─── TASK MATERIAL

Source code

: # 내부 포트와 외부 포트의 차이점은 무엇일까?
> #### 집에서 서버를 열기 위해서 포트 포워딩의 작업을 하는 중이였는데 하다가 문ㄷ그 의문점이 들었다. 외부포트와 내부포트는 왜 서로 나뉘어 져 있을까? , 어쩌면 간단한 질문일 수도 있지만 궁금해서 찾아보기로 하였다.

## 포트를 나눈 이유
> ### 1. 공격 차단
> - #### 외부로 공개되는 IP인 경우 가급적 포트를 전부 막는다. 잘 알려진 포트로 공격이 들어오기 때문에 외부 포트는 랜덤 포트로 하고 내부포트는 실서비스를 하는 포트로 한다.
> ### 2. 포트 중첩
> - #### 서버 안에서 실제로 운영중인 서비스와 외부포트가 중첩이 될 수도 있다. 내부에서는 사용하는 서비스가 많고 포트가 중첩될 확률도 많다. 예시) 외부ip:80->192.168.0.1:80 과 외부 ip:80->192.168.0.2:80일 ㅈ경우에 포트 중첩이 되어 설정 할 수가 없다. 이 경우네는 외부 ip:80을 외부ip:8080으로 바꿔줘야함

──────
─── TASK MATERIAL

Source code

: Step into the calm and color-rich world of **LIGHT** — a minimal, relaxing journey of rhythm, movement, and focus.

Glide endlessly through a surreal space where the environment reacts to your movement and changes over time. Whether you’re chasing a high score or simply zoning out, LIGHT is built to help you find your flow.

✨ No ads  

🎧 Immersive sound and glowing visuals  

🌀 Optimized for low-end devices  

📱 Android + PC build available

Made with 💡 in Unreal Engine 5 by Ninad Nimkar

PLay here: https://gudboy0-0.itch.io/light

──────

How many lines in the records above contain the word "내부포트는"? Reply with the number alone.

2